_What to do_. Where a line holds the word "timestamp", copy it from the records.

** Opening Input records block **

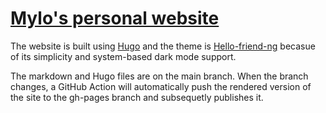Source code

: # [Mylo's personal website](https://mylo17.github.io)

The website is built using [Hugo](https://gohugo.io) and the theme is [Hello-friend-ng](https://github.com/rhazdon/hugo-theme-hello-friend-ng) becasue of its simplicity and system-based dark mode support.

The markdown and Hugo files are on the main branch. When the branch changes, a GitHub Action will automatically push the rendered version of the site to the gh-pages branch and subsequetly publishes it.
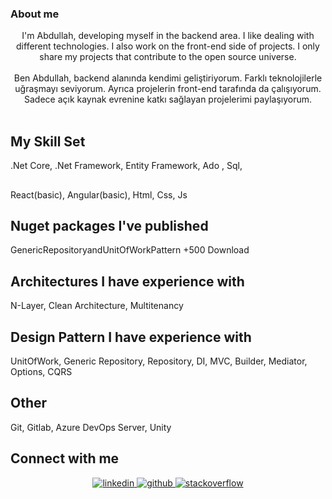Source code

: 
### About me
<div align="center">I'm Abdullah, developing myself in the backend area. I like dealing with different technologies. I also work on the front-end side of projects. I only share my projects that contribute to the open source universe.

</div>  
<br/>

<div align="center">Ben Abdullah, backend alanında kendimi geliştiriyorum. Farklı teknolojilerle uğraşmayı seviyorum. Ayrıca projelerin front-end tarafında da çalışıyorum. Sadece açık kaynak evrenine katkı sağlayan projelerimi paylaşıyorum. 

 
</div> 
<br/>  

## My Skill Set  

.Net Core, .Net Framework, Entity Framework, Ado , Sql, 
<br/>
## 
 React(basic), Angular(basic), Html, Css, Js
 <br/>
## Nuget packages I've published
GenericRepositoryandUnitOfWorkPattern +500 Download
## Architectures I have experience with
N-Layer, Clean Architecture, Multitenancy

## Design Pattern I have experience with
UnitOfWork, Generic Repository, Repository, DI, MVC, Builder, Mediator, Options, CQRS
## Other
Git, Gitlab, Azure DevOps Server, Unity
## Connect with me  
<div align="center">
<a href="https://www.linkedin.com/in/abdullahblk/" target="_blank">
<img src=https://img.shields.io/badge/linkedin-%231E77B5.svg?&style=for-the-badge&logo=linkedin&logoColor=white alt=linkedin style="margin-bottom: 5px;" />
</a>
<a href="www.github.com/berjcode" target="_blank">
<img src=https://img.shields.io/badge/github-%2324292e.svg?&style=for-the-badge&logo=github&logoColor=white alt=github style="margin-bottom: 5px;" />
</a>
<a href="https://stackoverflow.com/users/20230962/abdullah-bal%c4%b1k%c3%a7%c4%b1" target="_blank">
<img src=https://img.shields.io/badge/stackoverflow-%23F28032.svg?&style=for-the-badge&logo=stackoverflow&logoColor=white alt=stackoverflow style="margin-bottom: 5px;" />
</a>  
</div>  
  



  
 
















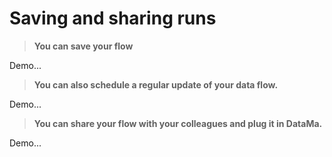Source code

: # Saving and sharing runs


>**You can save your flow**

Demo...



> **You can also schedule a regular update of your data flow.**

Demo...

> **You can share your flow with your colleagues and plug it in DataMa.**

Demo...
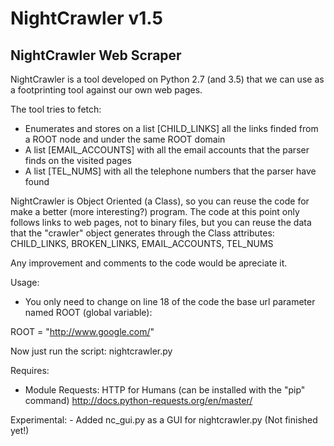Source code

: # NightCrawler v1.5
## NightCrawler Web Scraper

NightCrawler is a tool developed on Python 2.7 (and 3.5) that we can use as a footprinting tool against our own web pages.

The tool tries to fetch:

- Enumerates and stores on a list [CHILD_LINKS] all the links finded from a ROOT node and under the same ROOT domain
- A list [EMAIL_ACCOUNTS] with all the email accounts that the parser finds on the visited pages
- A list [TEL_NUMS] with all the telephone numbers that the parser have found

NightCrawler is Object Oriented (a Class), so you can reuse the code for make a better (more interesting?) program. The code at this point only follows links to web pages, not to binary files, but you can reuse the data that the "crawler" object generates through the Class attributes: CHILD_LINKS, BROKEN_LINKS, EMAIL_ACCOUNTS, TEL_NUMS

Any improvement and comments to the code would be apreciate it.

Usage:
- You only need to change on line 18 of the code the base url parameter named ROOT (global variable):

ROOT = "http://www.google.com/"

Now just run the script: nightcrawler.py

Requires:
- Module Requests: HTTP for Humans (can be installed with the "pip" command) http://docs.python-requests.org/en/master/

Experimental:
 	- Added nc_gui.py as a GUI for nightcrawler.py (Not finished yet!)
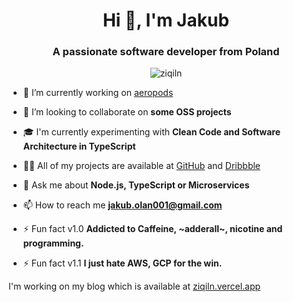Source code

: <h1 align="center">Hi 👋, I'm Jakub</h1>
<h3 align="center">A passionate software developer from Poland</h3>
<p align="center"> <img src="https://komarev.com/ghpvc/?username=ziqiln" alt="ziqiln" /> </p>

- 🔭 I’m currently working on [aeropods](https://github.com/araclx/aeropods)

- 👯 I’m looking to collaborate on **some OSS projects**

- 🎓 I'm currently experimenting with **Clean Code and Software Architecture in TypeScript**

- 👨‍💻 All of my projects are available at [GitHub](https://github.com/ZiQiLN) and [Dribbble](https://dribbble.com/ZiQiLN)

- 💬 Ask me about **Node.js, TypeScript or Microservices**

- 📫 How to reach me **jakub.olan001@gmail.com**

- ⚡ Fun fact v1.0 **Addicted to Caffeine, ~adderall~, nicotine and programming.**

- ⚡ Fun fact v1.1 **I just hate AWS, GCP for the win.**

I'm working on my blog which is available at [ziqiln.vercel.app](https://ziqiln.vercel.app)
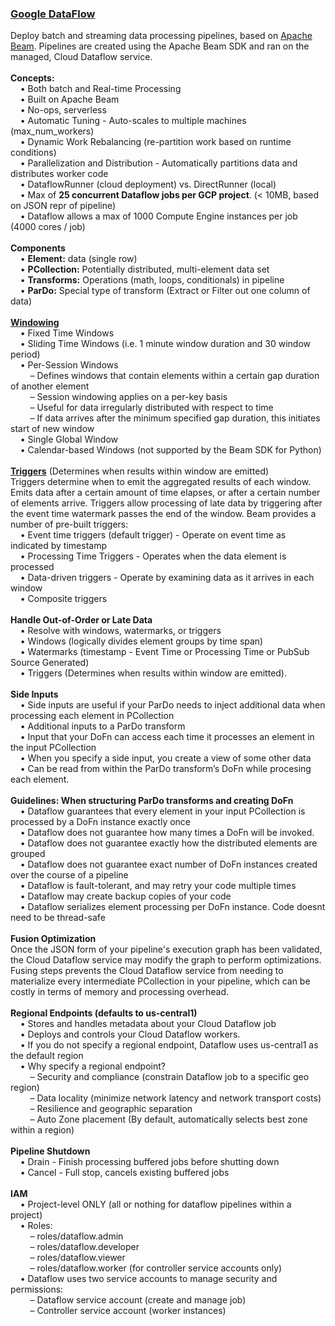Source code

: <h3><a href="https://cloud.google.com/dataflow/docs/">Google DataFlow</a></h3>
Deploy batch and streaming data processing pipelines, based on <a href="https://beam.apache.org/">Apache Beam</a>. Pipelines are created using the Apache Beam SDK and ran on the managed, Cloud Dataflow service.
<br>
<br><b>Concepts:</b>
<br>&nbsp;&nbsp;&nbsp;&nbsp;&bull;&nbsp;Both batch and Real-time Processing
<br>&nbsp;&nbsp;&nbsp;&nbsp;&bull;&nbsp;Built on Apache Beam
<br>&nbsp;&nbsp;&nbsp;&nbsp;&bull;&nbsp;No-ops, serverless
<br>&nbsp;&nbsp;&nbsp;&nbsp;&bull;&nbsp;Automatic Tuning - Auto-scales to multiple machines (max_num_workers) 
<br>&nbsp;&nbsp;&nbsp;&nbsp;&bull;&nbsp;Dynamic Work Rebalancing (re-partition work based on runtime conditions)
<br>&nbsp;&nbsp;&nbsp;&nbsp;&bull;&nbsp;Parallelization and Distribution - Automatically partitions data and distributes worker code
<br>&nbsp;&nbsp;&nbsp;&nbsp;&bull;&nbsp;DataflowRunner (cloud deployment) vs. DirectRunner (local)
<br>&nbsp;&nbsp;&nbsp;&nbsp;&bull;&nbsp;Max of <b>25 concurrent Dataflow jobs per GCP project</b>. (< 10MB, based on JSON repr of pipeline)
<br>&nbsp;&nbsp;&nbsp;&nbsp;&bull;&nbsp;Dataflow allows a max of 1000 Compute Engine instances per job (4000 cores / job)
<br>
<br><b>Components</b>
<br>&nbsp;&nbsp;&nbsp;&nbsp;&bull;&nbsp;<b>Element:</b> data (single row)
<br>&nbsp;&nbsp;&nbsp;&nbsp;&bull;&nbsp;<b>PCollection:</b> Potentially distributed, multi-element data set
<br>&nbsp;&nbsp;&nbsp;&nbsp;&bull;&nbsp;<b>Transforms:</b> Operations (math, loops, conditionals) in pipeline
<br>&nbsp;&nbsp;&nbsp;&nbsp;&bull;&nbsp;<b>ParDo:</b> Special type of transform (Extract or Filter out one column of data)
<br>
<br><b><a href="https://beam.apache.org/documentation/programming-guide/#windowing">Windowing</a></b>
<br>&nbsp;&nbsp;&nbsp;&nbsp;&bull;&nbsp;Fixed Time Windows
<br>&nbsp;&nbsp;&nbsp;&nbsp;&bull;&nbsp;Sliding Time Windows (i.e. 1 minute window duration and 30 window period)
<br>&nbsp;&nbsp;&nbsp;&nbsp;&bull;&nbsp;Per-Session Windows
<br>&nbsp;&nbsp;&nbsp;&nbsp;&nbsp;&nbsp;&nbsp;&nbsp;&ndash;&nbsp;Defines windows that contain elements within a certain gap duration of another element
<br>&nbsp;&nbsp;&nbsp;&nbsp;&nbsp;&nbsp;&nbsp;&nbsp;&ndash;&nbsp;Session windowing applies on a per-key basis
<br>&nbsp;&nbsp;&nbsp;&nbsp;&nbsp;&nbsp;&nbsp;&nbsp;&ndash;&nbsp;Useful for data irregularly distributed with respect to time
<br>&nbsp;&nbsp;&nbsp;&nbsp;&nbsp;&nbsp;&nbsp;&nbsp;&ndash;&nbsp;If data arrives after the minimum specified gap duration, this initiates start of new window
<br>&nbsp;&nbsp;&nbsp;&nbsp;&bull;&nbsp;Single Global Window
<br>&nbsp;&nbsp;&nbsp;&nbsp;&bull;&nbsp;Calendar-based Windows (not supported by the Beam SDK for Python)
<br>
<br><b><a href="https://beam.apache.org/documentation/programming-guide/#triggers">Triggers</a></b> (Determines when results within window are emitted)
<br>Triggers determine when to emit the aggregated results of each window. Emits data after a certain amount of time elapses, or after a certain number of elements arrive. Triggers allow processing of late data by triggering after the event time watermark passes the end of the window. Beam provides a number of pre-built triggers:
<br>&nbsp;&nbsp;&nbsp;&nbsp;&bull;&nbsp;Event time triggers (default trigger) - Operate on event time as indicated by timestamp
<br>&nbsp;&nbsp;&nbsp;&nbsp;&bull;&nbsp;Processing Time Triggers - Operates when the data element is processed
<br>&nbsp;&nbsp;&nbsp;&nbsp;&bull;&nbsp;Data-driven triggers - Operate by examining data as it arrives in each window
<br>&nbsp;&nbsp;&nbsp;&nbsp;&bull;&nbsp;Composite triggers
<br>
<br><b>Handle Out-of-Order or Late Data</b>
<br>&nbsp;&nbsp;&nbsp;&nbsp;&bull;&nbsp;Resolve with windows, watermarks, or triggers
<br>&nbsp;&nbsp;&nbsp;&nbsp;&bull;&nbsp;Windows (logically divides element groups by time span)
<br>&nbsp;&nbsp;&nbsp;&nbsp;&bull;&nbsp;Watermarks (timestamp - Event Time or Processing Time or PubSub Source Generated)
<br>&nbsp;&nbsp;&nbsp;&nbsp;&bull;&nbsp;Triggers (Determines when results within window are emitted). 
<br>
<br><b>Side Inputs</b>
<br>&nbsp;&nbsp;&nbsp;&nbsp;&bull;&nbsp;Side inputs are useful if your ParDo needs to inject additional data when processing each element in PCollection
<br>&nbsp;&nbsp;&nbsp;&nbsp;&bull;&nbsp;Additional inputs to a ParDo transform
<br>&nbsp;&nbsp;&nbsp;&nbsp;&bull;&nbsp;Input that your DoFn can access each time it processes an element in the input PCollection
<br>&nbsp;&nbsp;&nbsp;&nbsp;&bull;&nbsp;When you specify a side input, you create a view of some other data
<br>&nbsp;&nbsp;&nbsp;&nbsp;&bull;&nbsp;Can be read from within the ParDo transform’s DoFn while procesing each element.
<br>
<br><b>Guidelines: When structuring ParDo transforms and creating DoFn</b>
<br>&nbsp;&nbsp;&nbsp;&nbsp;&bull;&nbsp;Dataflow guarantees that every element in your input PCollection is processed by a DoFn instance exactly once
<br>&nbsp;&nbsp;&nbsp;&nbsp;&bull;&nbsp;Dataflow does not guarantee how many times a DoFn will be invoked.
<br>&nbsp;&nbsp;&nbsp;&nbsp;&bull;&nbsp;Dataflow does not guarantee exactly how the distributed elements are grouped
<br>&nbsp;&nbsp;&nbsp;&nbsp;&bull;&nbsp;Dataflow does not guarantee exact number of DoFn instances created over the course of a pipeline
<br>&nbsp;&nbsp;&nbsp;&nbsp;&bull;&nbsp;Dataflow is fault-tolerant, and may retry your code multiple times
<br>&nbsp;&nbsp;&nbsp;&nbsp;&bull;&nbsp;Dataflow may create backup copies of your code
<br>&nbsp;&nbsp;&nbsp;&nbsp;&bull;&nbsp;Dataflow serializes element processing per DoFn instance. Code doesnt need to be thread-safe
<br>
<br><b>Fusion Optimization</b>
<br>Once the JSON form of your pipeline's execution graph has been validated, the Cloud Dataflow service may modify the graph to perform optimizations. Fusing steps prevents the Cloud Dataflow service from needing to materialize every intermediate PCollection in your pipeline, which can be costly in terms of memory and processing overhead.
<br>
<br><b>Regional Endpoints (defaults to us-central1)</b>
<br>&nbsp;&nbsp;&nbsp;&nbsp;&bull;&nbsp;Stores and handles metadata about your Cloud Dataflow job
<br>&nbsp;&nbsp;&nbsp;&nbsp;&bull;&nbsp;Deploys and controls your Cloud Dataflow workers.
<br>&nbsp;&nbsp;&nbsp;&nbsp;&bull;&nbsp;If you do not specify a regional endpoint, Dataflow uses us-central1 as the default region
<br>&nbsp;&nbsp;&nbsp;&nbsp;&bull;&nbsp;Why specify a regional endpoint?
<br>&nbsp;&nbsp;&nbsp;&nbsp;&nbsp;&nbsp;&nbsp;&nbsp;&ndash;&nbsp;Security and compliance (constrain Dataflow job to a specific geo region)
<br>&nbsp;&nbsp;&nbsp;&nbsp;&nbsp;&nbsp;&nbsp;&nbsp;&ndash;&nbsp;Data locality (minimize network latency and network transport costs)
<br>&nbsp;&nbsp;&nbsp;&nbsp;&nbsp;&nbsp;&nbsp;&nbsp;&ndash;&nbsp;Resilience and geographic separation
<br>&nbsp;&nbsp;&nbsp;&nbsp;&nbsp;&nbsp;&nbsp;&nbsp;&ndash;&nbsp;Auto Zone placement (By default, automatically selects best zone within a region)
<br>
<br><b>Pipeline Shutdown</b>
<br>&nbsp;&nbsp;&nbsp;&nbsp;&bull;&nbsp;Drain - Finish processing buffered jobs before shutting down
<br>&nbsp;&nbsp;&nbsp;&nbsp;&bull;&nbsp;Cancel - Full stop, cancels existing buffered jobs

<br>
<br><b>IAM</b>
<br>&nbsp;&nbsp;&nbsp;&nbsp;&bull;&nbsp;Project-level ONLY (all or nothing for dataflow pipelines within a project)
<br>&nbsp;&nbsp;&nbsp;&nbsp;&bull;&nbsp;Roles:
<br>&nbsp;&nbsp;&nbsp;&nbsp;&nbsp;&nbsp;&nbsp;&nbsp;&ndash;&nbsp;roles/dataflow.admin
<br>&nbsp;&nbsp;&nbsp;&nbsp;&nbsp;&nbsp;&nbsp;&nbsp;&ndash;&nbsp;roles/dataflow.developer
<br>&nbsp;&nbsp;&nbsp;&nbsp;&nbsp;&nbsp;&nbsp;&nbsp;&ndash;&nbsp;roles/dataflow.viewer
<br>&nbsp;&nbsp;&nbsp;&nbsp;&nbsp;&nbsp;&nbsp;&nbsp;&ndash;&nbsp;roles/dataflow.worker (for controller service accounts only)
<br>&nbsp;&nbsp;&nbsp;&nbsp;&bull;&nbsp;Dataflow uses two service accounts to manage security and permissions:
<br>&nbsp;&nbsp;&nbsp;&nbsp;&nbsp;&nbsp;&nbsp;&nbsp;&ndash;&nbsp;Dataflow service account (create and manage job)
<br>&nbsp;&nbsp;&nbsp;&nbsp;&nbsp;&nbsp;&nbsp;&nbsp;&ndash;&nbsp;Controller service account (worker instances)
<br>
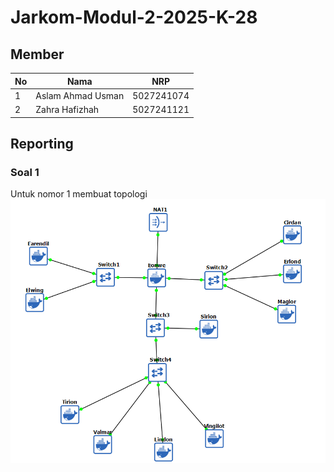 # Jarkom-Modul-2-2025-K-28

## Member

| No  | Nama                   | NRP        |
| --- | ---------------------- | ---------- |
| 1   | Aslam Ahmad Usman      | 5027241074 |
| 2   | Zahra Hafizhah         | 5027241121 |

## Reporting

### Soal 1

Untuk nomor 1 membuat topologi 
![alt text](Images/soal1_a.png)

** Closing Input records block **

_Solution to this task_.
<br>&nbsp;&nbsp;&nbsp;&nbsp;&bull;&nbsp;Event time triggers (default trigger) - Operate on event time as indicated by timestamp
<br>&nbsp;&nbsp;&nbsp;&nbsp;&bull;&nbsp;Watermarks (timestamp - Event Time or Processing Time or PubSub Source Generated)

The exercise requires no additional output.